- François-Xavier Branthôme
- 2020 Season
Drought, water shortages return to much of California
The return of drought to California has been widespread – 58% of the state is now experiencing some level of dryness, according to the U.S. Drought Monitor – with extreme drought concentrated in 4% of the state, primarily in the north-western regions.
Drought Monitor data released Thursday 5 May 2020 shows that drought conditions continue to expand in northern California.
As April drew to a close, the prospects of a rainfall recovery have all but vanished for most of California. Southern California benefited from late-season storms, and is at or above normal for the season at many locations, but the rest of the state suffers a deficit in spite of hopes for a “March Miracle.” Northern California precipitation stands at between 50% and 60% of normal, and Central California is mostly about 60% to 70% of normal for the season.
Rain fell in the south, but most of the big reservoirs are in the northern part of the state.
The problem with rainfall being more abundant in the south is that only about 3% of the state’s reservoir capacity is south of the Tehachapis (mountains between Bakersfield and Los Angeles). The biggest reservoirs are all in northern and central California. As a result, the latest Drought Monitor data released on Thursday show that moderate drought has continued to expand in northern California. The portion of the state considered to be in moderate drought increased from 16.1% to almost 22%, spreading into western Modoc and Lassen counties and across Plumas, Sierra, Nevada and northern Placer counties eastward to the Nevada border. The area concerned for the moment stands between 100 and 200 km (60 to 120 miles) east and north-east of the counties of Colusa, Yuba, Glenn and Butte, which are among the northernmost production areas for processing tomatoes in California.
Cities such as San Francisco and Sacramento finished April with about half their normal rainfall. Both are in the area of severe drought. The extreme drought area laps into a narrow sliver of southwestern Oregon. Crescent City, with 66% of normal rainfall for the season, is in the area of northwest California classified as being in extreme drought.

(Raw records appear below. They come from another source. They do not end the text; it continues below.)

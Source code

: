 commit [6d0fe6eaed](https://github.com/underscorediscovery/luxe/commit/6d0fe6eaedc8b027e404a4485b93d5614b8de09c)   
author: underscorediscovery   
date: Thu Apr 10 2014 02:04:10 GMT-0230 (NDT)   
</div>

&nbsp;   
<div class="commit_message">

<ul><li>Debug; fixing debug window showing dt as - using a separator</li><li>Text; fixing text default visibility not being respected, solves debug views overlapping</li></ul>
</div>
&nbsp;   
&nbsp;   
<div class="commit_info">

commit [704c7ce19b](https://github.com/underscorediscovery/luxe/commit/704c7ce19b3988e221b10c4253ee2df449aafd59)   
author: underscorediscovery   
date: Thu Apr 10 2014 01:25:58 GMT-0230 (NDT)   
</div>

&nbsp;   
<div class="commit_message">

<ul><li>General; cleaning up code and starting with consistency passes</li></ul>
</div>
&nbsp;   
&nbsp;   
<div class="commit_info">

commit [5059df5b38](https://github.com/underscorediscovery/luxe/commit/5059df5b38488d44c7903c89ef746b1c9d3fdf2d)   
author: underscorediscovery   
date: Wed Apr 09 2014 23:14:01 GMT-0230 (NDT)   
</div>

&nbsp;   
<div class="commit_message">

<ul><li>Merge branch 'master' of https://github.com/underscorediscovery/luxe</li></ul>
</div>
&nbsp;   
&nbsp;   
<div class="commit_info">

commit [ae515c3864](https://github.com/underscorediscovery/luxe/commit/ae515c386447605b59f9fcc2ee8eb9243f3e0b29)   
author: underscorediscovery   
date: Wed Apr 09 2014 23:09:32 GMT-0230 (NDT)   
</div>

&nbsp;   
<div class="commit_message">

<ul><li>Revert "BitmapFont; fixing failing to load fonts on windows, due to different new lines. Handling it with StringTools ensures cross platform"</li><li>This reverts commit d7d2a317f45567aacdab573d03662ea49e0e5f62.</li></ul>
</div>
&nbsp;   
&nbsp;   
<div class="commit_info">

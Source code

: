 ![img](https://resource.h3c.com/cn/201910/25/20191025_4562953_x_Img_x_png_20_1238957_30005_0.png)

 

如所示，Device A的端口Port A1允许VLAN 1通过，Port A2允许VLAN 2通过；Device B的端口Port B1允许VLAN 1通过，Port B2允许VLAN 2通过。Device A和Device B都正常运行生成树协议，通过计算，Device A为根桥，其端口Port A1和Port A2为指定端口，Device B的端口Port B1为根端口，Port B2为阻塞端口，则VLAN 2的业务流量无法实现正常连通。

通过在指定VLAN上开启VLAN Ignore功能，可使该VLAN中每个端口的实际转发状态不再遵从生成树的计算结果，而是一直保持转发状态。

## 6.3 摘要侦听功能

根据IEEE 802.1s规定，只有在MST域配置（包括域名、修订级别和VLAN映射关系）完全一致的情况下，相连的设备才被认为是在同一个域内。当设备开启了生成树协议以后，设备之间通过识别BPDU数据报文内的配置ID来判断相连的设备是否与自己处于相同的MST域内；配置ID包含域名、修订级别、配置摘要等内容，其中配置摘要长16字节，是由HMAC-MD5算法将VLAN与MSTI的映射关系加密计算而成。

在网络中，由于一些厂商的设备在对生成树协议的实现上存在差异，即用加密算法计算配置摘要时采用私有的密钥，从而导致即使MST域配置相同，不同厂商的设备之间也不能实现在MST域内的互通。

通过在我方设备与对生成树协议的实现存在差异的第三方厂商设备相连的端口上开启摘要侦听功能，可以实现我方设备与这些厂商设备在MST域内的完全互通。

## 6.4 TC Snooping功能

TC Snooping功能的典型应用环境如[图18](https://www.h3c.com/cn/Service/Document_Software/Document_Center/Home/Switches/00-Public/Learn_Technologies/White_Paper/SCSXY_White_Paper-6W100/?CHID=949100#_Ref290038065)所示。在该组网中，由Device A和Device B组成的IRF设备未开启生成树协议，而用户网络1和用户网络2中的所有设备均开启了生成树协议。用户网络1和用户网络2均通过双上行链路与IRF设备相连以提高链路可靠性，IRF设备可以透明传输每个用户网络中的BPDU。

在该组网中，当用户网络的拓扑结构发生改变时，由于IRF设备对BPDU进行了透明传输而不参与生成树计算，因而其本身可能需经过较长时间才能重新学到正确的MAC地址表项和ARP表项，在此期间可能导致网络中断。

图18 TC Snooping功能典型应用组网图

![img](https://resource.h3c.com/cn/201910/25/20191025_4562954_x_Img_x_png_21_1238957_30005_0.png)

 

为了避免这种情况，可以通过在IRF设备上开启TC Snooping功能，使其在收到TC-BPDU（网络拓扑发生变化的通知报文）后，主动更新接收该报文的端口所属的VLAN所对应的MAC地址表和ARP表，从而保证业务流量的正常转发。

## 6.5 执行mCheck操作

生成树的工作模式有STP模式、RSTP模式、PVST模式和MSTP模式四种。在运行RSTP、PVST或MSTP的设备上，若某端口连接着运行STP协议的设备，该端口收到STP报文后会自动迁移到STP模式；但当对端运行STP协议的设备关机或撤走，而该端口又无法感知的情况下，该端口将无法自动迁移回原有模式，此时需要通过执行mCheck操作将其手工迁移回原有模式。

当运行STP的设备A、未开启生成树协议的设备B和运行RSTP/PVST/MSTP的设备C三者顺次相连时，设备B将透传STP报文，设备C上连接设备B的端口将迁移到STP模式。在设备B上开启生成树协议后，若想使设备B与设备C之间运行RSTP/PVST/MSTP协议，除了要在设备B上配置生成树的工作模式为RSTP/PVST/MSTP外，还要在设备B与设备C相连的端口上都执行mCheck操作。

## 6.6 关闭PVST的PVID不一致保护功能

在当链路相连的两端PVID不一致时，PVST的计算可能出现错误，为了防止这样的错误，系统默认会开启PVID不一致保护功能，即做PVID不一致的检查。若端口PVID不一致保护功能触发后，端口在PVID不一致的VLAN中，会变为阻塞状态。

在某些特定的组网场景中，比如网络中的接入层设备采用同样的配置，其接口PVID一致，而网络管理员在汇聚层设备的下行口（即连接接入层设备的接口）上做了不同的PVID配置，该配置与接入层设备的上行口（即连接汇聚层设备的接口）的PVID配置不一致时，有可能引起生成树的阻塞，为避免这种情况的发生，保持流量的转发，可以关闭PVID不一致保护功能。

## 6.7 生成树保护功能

In its Spring 2020 newsletter, Morningstar explains that “California reservoirs are at above-average capacity despite the lack of rainfall. Temperatures have been running above normal, and the lack of rainfall has resurfaced the dreaded “d-word” (drought) into the California climate discussion. While the lack of rain facilitates an early planting window, the California Department of Water Resources reported that as of February 24, statewide water content in the Sierras was just 41% of the April 1 average with current Northern Sierra precipitation at about 51% of season average. California is fortunate in that there was good wet weather and a significant snowpack in late 2019. The state’s reservoir levels are hovering above average.
[…] On February 25, the Bureau of Reclamation announced an initial 2020 water supply allocation for Central Valley Project (CVP) contractors of 15% of their contract supply and the San Joaquin River Exchange Contractors and San Joaquin Settlement Contractors 100% of supply. While 15% of contract supply for CVP contractors is not much, it at least gives growers an amount of water that they can expect. State Water Project users are also at 15% allocation.
[…] Despite the challenges facing the processing industry in California, the potential for a good year still remains with resilient growers and processors linked with a drought year that normally produces above average yields.”
In the Mediterranean area, rainfall in March was much higher than usual averages for the Iberian Peninsula and in southwestern France, where it disrupted the preparation of crops. As mentioned in the WPTC campaign situation report of 30 April, rains continued in these areas into April, causing significant planting delays.
Conversely, the weather conditions were rather dry in Italy and Greece during the winter, and this continued in April: “there was no real rain [in northern Italy] in April and the ones expected during week 18 did not materialize. Irrigation is consequently needed in the fields, which are very dry as there has been limited rain since January […] and the lack of rain is worrying the farmers.” “There is a serious need for rain in parts of the Puglia area as the reservoirs are quite empty.” (See also our previous article regarding weather conditions published on 29 April.)
Winter and early spring weather conditions were not a concern in Turkey, where March was a rather dry month in the regions where processing tomatoes are grown. On the other hand, very significant rainfall was recorded in March in the regions located between the Mediterranean and the Caspian Sea, from Egypt to Azerbaijan via Syria and Iran in particular, while production regions in Ukraine and southern Russia (where the winter was dry and relatively warm) received very little rain during this period.
After a rather dry winter, March has seen more rainfall than usual for this period in Tunisia; according to the WPTC report of 30 April, and “weather conditions since March have been favorable for the development of the plants”, with planting operations proceeding normally.
After a winter marked by significantly lower rainfall than normal and notably higher temperatures than usual for the time of year in China, March and April continued the trend with “a certain impact on the seedling preservation rate of tomatoes in the field.” Local professional sources have announced higher temperatures for the month of May, which are “expected to have a certain effect on the growth of tomatoes.”